Task instructions: The entries shown next need to be written again word for word.

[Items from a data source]
<<<<

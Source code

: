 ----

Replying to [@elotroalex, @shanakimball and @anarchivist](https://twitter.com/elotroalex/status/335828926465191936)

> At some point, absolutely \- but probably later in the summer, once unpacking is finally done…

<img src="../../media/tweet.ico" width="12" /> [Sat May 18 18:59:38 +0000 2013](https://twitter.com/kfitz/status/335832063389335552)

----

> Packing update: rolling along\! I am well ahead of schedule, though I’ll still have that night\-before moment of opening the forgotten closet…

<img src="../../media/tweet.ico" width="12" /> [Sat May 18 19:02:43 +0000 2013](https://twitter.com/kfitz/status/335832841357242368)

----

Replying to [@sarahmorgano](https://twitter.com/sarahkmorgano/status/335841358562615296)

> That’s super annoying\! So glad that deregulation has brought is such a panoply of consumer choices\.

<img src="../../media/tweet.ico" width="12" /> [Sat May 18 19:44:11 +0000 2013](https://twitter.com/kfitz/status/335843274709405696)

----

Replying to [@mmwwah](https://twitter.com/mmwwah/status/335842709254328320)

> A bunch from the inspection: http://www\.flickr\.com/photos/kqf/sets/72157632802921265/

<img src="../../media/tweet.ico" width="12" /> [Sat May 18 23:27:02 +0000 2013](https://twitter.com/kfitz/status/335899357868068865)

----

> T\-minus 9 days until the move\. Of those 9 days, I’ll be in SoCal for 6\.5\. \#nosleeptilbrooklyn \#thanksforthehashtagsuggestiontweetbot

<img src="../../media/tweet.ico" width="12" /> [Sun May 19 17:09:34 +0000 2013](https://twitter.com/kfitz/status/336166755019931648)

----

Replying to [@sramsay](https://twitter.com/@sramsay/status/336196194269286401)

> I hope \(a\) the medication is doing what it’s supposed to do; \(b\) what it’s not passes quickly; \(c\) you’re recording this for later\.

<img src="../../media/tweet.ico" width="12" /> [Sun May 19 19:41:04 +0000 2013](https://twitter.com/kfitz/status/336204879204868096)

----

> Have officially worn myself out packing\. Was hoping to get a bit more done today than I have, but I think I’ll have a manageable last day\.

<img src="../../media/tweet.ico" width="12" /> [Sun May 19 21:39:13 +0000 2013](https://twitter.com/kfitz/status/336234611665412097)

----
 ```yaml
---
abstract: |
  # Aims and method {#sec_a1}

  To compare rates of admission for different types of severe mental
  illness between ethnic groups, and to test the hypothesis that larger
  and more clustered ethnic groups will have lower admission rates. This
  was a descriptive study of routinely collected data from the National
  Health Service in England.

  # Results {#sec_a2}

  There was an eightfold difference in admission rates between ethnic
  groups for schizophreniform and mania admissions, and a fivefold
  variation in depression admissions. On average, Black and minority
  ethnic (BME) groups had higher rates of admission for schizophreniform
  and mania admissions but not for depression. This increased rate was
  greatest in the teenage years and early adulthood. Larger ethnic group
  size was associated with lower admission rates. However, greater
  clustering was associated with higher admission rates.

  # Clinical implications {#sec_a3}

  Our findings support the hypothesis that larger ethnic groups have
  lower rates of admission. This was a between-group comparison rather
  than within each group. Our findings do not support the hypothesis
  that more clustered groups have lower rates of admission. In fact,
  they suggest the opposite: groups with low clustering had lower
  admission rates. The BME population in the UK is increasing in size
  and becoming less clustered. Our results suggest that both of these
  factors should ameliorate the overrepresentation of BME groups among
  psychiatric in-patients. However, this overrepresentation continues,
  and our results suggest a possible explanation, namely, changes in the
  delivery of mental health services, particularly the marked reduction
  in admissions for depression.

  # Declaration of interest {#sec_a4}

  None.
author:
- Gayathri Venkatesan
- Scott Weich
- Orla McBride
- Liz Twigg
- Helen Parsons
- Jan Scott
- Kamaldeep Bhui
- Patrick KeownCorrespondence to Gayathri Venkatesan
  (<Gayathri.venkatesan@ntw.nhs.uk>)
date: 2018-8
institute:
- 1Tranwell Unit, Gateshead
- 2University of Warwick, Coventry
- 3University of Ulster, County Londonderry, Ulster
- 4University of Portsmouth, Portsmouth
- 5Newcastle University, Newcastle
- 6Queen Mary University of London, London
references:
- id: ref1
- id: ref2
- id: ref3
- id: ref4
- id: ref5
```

>>>>

Response below:
Source code

: ----

Replying to [@elotroalex, @shanakimball and @anarchivist](https://twitter.com/elotroalex/status/335828926465191936)

> At some point, absolutely \- but probably later in the summer, once unpacking is finally done…

<img src="../../media/tweet.ico" width="12" /> [Sat May 18 18:59:38 +0000 2013](https://twitter.com/kfitz/status/335832063389335552)

----

> Packing update: rolling along\! I am well ahead of schedule, though I’ll still have that night\-before moment of opening the forgotten closet…

<img src="../../media/tweet.ico" width="12" /> [Sat May 18 19:02:43 +0000 2013](https://twitter.com/kfitz/status/335832841357242368)

----

Replying to [@sarahmorgano](https://twitter.com/sarahkmorgano/status/335841358562615296)

> That’s super annoying\! So glad that deregulation has brought is such a panoply of consumer choices\.

<img src="../../media/tweet.ico" width="12" /> [Sat May 18 19:44:11 +0000 2013](https://twitter.com/kfitz/status/335843274709405696)

----

Replying to [@mmwwah](https://twitter.com/mmwwah/status/335842709254328320)

> A bunch from the inspection: http://www\.flickr\.com/photos/kqf/sets/72157632802921265/

<img src="../../media/tweet.ico" width="12" /> [Sat May 18 23:27:02 +0000 2013](https://twitter.com/kfitz/status/335899357868068865)

----

> T\-minus 9 days until the move\. Of those 9 days, I’ll be in SoCal for 6\.5\. \#nosleeptilbrooklyn \#thanksforthehashtagsuggestiontweetbot

<img src="../../media/tweet.ico" width="12" /> [Sun May 19 17:09:34 +0000 2013](https://twitter.com/kfitz/status/336166755019931648)

----

Replying to [@sramsay](https://twitter.com/@sramsay/status/336196194269286401)

> I hope \(a\) the medication is doing what it’s supposed to do; \(b\) what it’s not passes quickly; \(c\) you’re recording this for later\.

<img src="../../media/tweet.ico" width="12" /> [Sun May 19 19:41:04 +0000 2013](https://twitter.com/kfitz/status/336204879204868096)

----

> Have officially worn myself out packing\. Was hoping to get a bit more done today than I have, but I think I’ll have a manageable last day\.

<img src="../../media/tweet.ico" width="12" /> [Sun May 19 21:39:13 +0000 2013](https://twitter.com/kfitz/status/336234611665412097)

----
 ```yaml
---
abstract: |
  # Aims and method {#sec_a1}

  To compare rates of admission for different types of severe mental
  illness between ethnic groups, and to test the hypothesis that larger
  and more clustered ethnic groups will have lower admission rates. This
  was a descriptive study of routinely collected data from the National
  Health Service in England.

  # Results {#sec_a2}

  There was an eightfold difference in admission rates between ethnic
  groups for schizophreniform and mania admissions, and a fivefold
  variation in depression admissions. On average, Black and minority
  ethnic (BME) groups had higher rates of admission for schizophreniform
  and mania admissions but not for depression. This increased rate was
  greatest in the teenage years and early adulthood. Larger ethnic group
  size was associated with lower admission rates. However, greater
  clustering was associated with higher admission rates.

  # Clinical implications {#sec_a3}

  Our findings support the hypothesis that larger ethnic groups have
  lower rates of admission. This was a between-group comparison rather
  than within each group. Our findings do not support the hypothesis
  that more clustered groups have lower rates of admission. In fact,
  they suggest the opposite: groups with low clustering had lower
  admission rates. The BME population in the UK is increasing in size
  and becoming less clustered. Our results suggest that both of these
  factors should ameliorate the overrepresentation of BME groups among
  psychiatric in-patients. However, this overrepresentation continues,
  and our results suggest a possible explanation, namely, changes in the
  delivery of mental health services, particularly the marked reduction
  in admissions for depression.

  # Declaration of interest {#sec_a4}

  None.
author:
- Gayathri Venkatesan
- Scott Weich
- Orla McBride
- Liz Twigg
- Helen Parsons
- Jan Scott
- Kamaldeep Bhui
- Patrick KeownCorrespondence to Gayathri Venkatesan
  (<Gayathri.venkatesan@ntw.nhs.uk>)
date: 2018-8
institute:
- 1Tranwell Unit, Gateshead
- 2University of Warwick, Coventry
- 3University of Ulster, County Londonderry, Ulster
- 4University of Portsmouth, Portsmouth
- 5Newcastle University, Newcastle
- 6Queen Mary University of London, London
references:
- id: ref1
- id: ref2
- id: ref3
- id: ref4
- id: ref5
```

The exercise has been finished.